(Saved data entries)
=-=-=-=-=

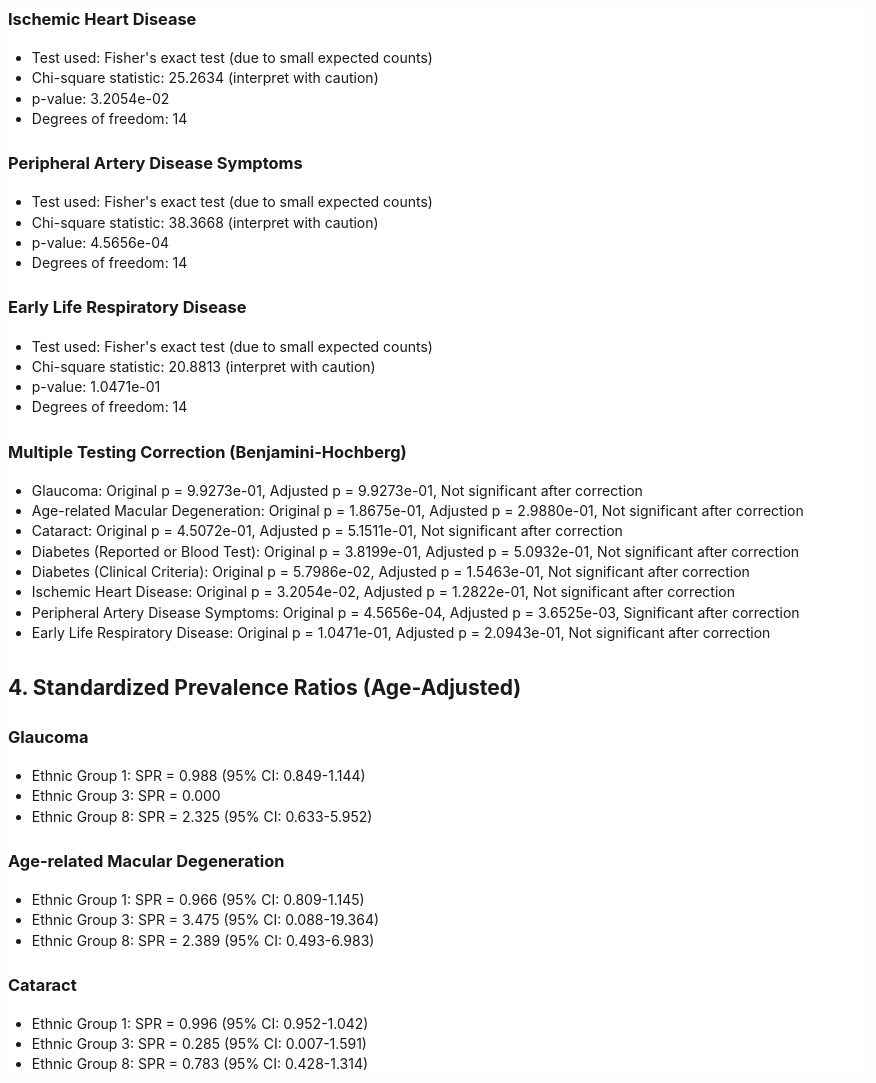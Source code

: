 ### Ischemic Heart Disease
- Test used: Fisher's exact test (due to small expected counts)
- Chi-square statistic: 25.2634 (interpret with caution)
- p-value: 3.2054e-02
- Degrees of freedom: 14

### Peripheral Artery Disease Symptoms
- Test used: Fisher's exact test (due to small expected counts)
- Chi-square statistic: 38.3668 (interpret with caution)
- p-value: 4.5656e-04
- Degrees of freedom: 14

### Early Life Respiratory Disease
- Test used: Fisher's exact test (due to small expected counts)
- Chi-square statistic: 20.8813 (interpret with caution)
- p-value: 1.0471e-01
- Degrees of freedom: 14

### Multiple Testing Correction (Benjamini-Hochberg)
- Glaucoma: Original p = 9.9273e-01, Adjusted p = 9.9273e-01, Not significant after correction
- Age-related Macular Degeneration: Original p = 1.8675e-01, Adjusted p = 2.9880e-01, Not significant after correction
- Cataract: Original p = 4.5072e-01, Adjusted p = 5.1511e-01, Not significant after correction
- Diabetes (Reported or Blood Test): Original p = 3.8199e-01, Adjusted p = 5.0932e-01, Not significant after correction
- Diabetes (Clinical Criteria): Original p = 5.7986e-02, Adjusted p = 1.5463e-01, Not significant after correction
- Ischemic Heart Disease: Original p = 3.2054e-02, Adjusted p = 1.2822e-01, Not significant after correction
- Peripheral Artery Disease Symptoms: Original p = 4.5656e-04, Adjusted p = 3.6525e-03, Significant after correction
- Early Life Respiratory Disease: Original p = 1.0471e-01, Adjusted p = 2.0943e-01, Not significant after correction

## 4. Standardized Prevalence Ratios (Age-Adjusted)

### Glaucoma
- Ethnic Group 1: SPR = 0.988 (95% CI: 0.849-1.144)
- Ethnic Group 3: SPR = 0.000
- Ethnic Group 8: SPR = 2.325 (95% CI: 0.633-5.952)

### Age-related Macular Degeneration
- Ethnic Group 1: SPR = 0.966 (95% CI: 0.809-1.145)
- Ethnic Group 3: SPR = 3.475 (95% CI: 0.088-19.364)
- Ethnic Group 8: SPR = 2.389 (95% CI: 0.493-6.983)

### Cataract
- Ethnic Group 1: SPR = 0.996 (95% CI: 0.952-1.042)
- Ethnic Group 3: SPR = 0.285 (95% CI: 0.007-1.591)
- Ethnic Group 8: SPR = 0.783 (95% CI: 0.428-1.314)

=-=-=-=-=

> **EXERCISE INSTRUCTIONS**: Filter the records above and copy every line that contains the word "Early".

> **ANSWER AREA**:
### Early Life Respiratory Disease
- Early Life Respiratory Disease: Original p = 1.0471e-01, Adjusted p = 2.0943e-01, Not significant after correction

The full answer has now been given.